Er starrte aus dem Fenster. Auf der Straße erblickte er eine junge Frau, welches im gelben künstlichem Licht der Laterne stand und sich nervös umschaute. Voller Freude über diese Gelegenheit, die sich ihm bot zog er sich seine schwarze Kapuze über seine trockenen und spröden Haare. Es war fast so als habe er sie nie gewaschen oder gar gepflegt, so verfault und kaputt waren sie.

Der Rest seines schwarzen Umhangs umhüllte auch seine fahle, blasse und ausgetrocknete Haut. Überall waren Falten zu sehen. Insgesamt war sein Körper sehr dürr. Man konnte seine Knochen sehen und seine Rippen, die sich auf seiner Brust abzeichneten. Er war der Tod höchst persönlich. Gleichzeitig jedoch war er nicht der, den wir kennen: Er war anders. Er holte sich liebend gerne unschuldige Frauen. Warum? Weil ihre Angst ihr schlagendes Herz am Leckersten war! Und erst das Blut, das sich zähflüssig in seinem Mund verteilen würde... Sofort lief ihm das Wasser im Mund zusammen, während er an seinen Triumph dachte.

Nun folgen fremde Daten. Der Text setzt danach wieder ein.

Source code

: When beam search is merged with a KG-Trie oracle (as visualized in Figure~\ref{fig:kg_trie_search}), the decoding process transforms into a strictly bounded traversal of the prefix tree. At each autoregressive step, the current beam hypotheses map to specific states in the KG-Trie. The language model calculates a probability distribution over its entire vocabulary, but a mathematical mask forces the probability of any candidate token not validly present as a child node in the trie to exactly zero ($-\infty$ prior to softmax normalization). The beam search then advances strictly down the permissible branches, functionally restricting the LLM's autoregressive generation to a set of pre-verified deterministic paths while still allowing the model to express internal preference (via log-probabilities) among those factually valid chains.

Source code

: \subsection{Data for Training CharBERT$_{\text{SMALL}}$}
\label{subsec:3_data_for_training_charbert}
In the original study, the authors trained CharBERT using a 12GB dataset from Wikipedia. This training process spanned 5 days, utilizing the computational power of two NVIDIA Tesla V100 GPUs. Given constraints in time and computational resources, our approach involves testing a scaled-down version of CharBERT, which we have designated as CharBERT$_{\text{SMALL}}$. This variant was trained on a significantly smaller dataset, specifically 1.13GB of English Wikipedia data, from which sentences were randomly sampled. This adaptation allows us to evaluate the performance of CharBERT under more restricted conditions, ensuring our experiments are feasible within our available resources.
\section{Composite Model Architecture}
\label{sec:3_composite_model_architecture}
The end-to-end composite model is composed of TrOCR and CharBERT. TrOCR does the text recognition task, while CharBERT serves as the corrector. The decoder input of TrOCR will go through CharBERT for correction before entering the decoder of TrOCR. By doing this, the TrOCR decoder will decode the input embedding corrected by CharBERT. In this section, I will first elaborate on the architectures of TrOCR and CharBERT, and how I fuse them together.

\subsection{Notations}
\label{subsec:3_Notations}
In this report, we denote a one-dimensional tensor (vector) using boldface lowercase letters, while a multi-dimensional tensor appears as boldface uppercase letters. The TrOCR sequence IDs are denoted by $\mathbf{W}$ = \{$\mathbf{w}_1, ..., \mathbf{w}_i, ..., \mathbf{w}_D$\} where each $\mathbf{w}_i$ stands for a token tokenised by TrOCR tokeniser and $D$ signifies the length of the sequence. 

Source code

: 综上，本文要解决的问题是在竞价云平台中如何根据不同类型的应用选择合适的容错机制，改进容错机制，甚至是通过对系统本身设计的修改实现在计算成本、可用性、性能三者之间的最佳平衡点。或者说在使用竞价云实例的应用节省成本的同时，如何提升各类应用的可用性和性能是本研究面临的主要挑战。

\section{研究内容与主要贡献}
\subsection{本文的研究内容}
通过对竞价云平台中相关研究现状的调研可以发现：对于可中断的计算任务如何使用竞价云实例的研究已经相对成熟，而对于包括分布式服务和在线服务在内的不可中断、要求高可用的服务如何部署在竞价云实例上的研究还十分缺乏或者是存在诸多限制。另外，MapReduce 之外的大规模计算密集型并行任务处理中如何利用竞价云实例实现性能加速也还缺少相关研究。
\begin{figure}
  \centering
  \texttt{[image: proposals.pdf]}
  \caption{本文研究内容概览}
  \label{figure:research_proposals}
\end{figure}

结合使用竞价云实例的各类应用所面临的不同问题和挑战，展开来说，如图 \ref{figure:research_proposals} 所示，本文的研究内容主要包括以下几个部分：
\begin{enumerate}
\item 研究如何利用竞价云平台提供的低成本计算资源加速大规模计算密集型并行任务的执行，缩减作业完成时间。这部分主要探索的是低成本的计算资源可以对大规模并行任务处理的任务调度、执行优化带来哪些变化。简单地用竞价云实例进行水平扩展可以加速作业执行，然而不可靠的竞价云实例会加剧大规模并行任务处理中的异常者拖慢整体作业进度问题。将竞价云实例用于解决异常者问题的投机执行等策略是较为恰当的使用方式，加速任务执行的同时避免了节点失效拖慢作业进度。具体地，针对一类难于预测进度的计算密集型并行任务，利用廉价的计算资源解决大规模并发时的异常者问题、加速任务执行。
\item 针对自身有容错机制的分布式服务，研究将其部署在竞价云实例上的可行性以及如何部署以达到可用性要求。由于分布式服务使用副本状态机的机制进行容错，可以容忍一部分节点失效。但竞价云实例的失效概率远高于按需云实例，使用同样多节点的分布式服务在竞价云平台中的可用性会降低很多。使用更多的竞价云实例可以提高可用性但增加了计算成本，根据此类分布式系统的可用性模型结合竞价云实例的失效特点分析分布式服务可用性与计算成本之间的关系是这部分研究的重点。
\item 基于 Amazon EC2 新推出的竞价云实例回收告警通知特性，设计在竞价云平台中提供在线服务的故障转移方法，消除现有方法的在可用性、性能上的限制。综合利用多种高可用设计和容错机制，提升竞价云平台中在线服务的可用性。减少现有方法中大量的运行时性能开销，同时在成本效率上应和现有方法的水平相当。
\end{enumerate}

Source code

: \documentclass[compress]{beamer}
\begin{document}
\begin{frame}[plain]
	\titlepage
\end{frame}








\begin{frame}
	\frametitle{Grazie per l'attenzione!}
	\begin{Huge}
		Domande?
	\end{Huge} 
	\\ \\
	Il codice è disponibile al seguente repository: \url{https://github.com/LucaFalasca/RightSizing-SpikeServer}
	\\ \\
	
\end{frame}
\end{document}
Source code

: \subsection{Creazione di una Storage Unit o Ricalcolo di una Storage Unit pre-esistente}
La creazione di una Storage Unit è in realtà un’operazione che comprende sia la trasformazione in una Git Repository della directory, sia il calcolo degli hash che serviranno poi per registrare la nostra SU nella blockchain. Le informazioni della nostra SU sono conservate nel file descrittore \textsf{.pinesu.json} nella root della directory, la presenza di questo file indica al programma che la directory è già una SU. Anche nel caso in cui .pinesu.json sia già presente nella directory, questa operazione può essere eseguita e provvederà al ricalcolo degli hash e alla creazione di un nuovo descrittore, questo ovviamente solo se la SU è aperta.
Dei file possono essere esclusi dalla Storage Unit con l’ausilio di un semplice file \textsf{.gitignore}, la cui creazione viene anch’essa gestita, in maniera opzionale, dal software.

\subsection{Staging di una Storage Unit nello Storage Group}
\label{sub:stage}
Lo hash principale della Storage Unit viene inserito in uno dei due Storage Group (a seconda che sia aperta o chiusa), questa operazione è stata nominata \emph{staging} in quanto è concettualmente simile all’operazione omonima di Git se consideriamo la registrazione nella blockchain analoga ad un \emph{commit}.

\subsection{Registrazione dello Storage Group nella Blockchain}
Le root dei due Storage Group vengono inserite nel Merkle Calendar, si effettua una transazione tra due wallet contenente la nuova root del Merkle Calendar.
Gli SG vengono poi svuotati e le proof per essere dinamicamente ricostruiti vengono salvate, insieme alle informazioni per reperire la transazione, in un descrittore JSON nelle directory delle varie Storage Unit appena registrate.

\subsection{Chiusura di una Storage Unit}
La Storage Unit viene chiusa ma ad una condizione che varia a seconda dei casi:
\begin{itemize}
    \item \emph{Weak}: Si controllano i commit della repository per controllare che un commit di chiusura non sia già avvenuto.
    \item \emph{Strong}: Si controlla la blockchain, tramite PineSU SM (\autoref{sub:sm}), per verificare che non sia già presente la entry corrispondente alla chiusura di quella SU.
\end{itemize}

Nun öffnete er die alte, klapprige Zimmertür, die bei jeder noch so vorsichtigen und leisen Bewegung zu quietschen anfing. Oberste Vorsicht war geboten. Er wollte keines Falls den Mann der toten Frau wecken, der nach einem Streit im Wohnzimmer schlief. Ein sanftes Lächeln zog sich über die eingerissenen Mundwinkel des Todes, als er sich an diesem Anblick ergötze. Frauen konnten so ruhig und friedlich sein, wenn man ihre qualvollen Schreie mit einpaar schnellen Handgriffen verstummen ließ!

Mit jedem Schritt, die er in die Richtung der immer noch draußen stehenden Frau tat, setzte er seine Kapuze ab und gab mehr von sich preis: Anstelle von Augen blickte man in tiefe, schwarze Löcher, die einem die Seele rauben konnten. Seine knochigen, halb zersplitterten Finger richteten sich langsam auf sie. Als sich die Frau nun zu ihm umdrehte und vor Schreck aufschrie, grinste er so breit und legte gleichzeitig seinen Kopf schief. Er entblößte seine gelb-braunen Zähne und sein verfaultes, schwarzes Zahnfleisch. Panisch schrie sie noch lauter und rannte vor ihm weg, doch der Tod war schneller. An ihm kam keiner vorbei!

Er rannte ihr hinterher, packte sie und rammte eine Hand in ihren Rücken hinein. Ein Schrei entfuhr ihrer Kehle, jedoch war er nur von kurzer Dauer. Dumpf fiel ihr Köper zu Boden. Das Loch in ihrem Rücken zeigte die Stelle, wo einmal ihr Herz gewesen war. Warmes, dickflüssiges Blut verteilte sich über den Bürgersteig hinweg und tropfte leise über die Kante auf den Asphalt.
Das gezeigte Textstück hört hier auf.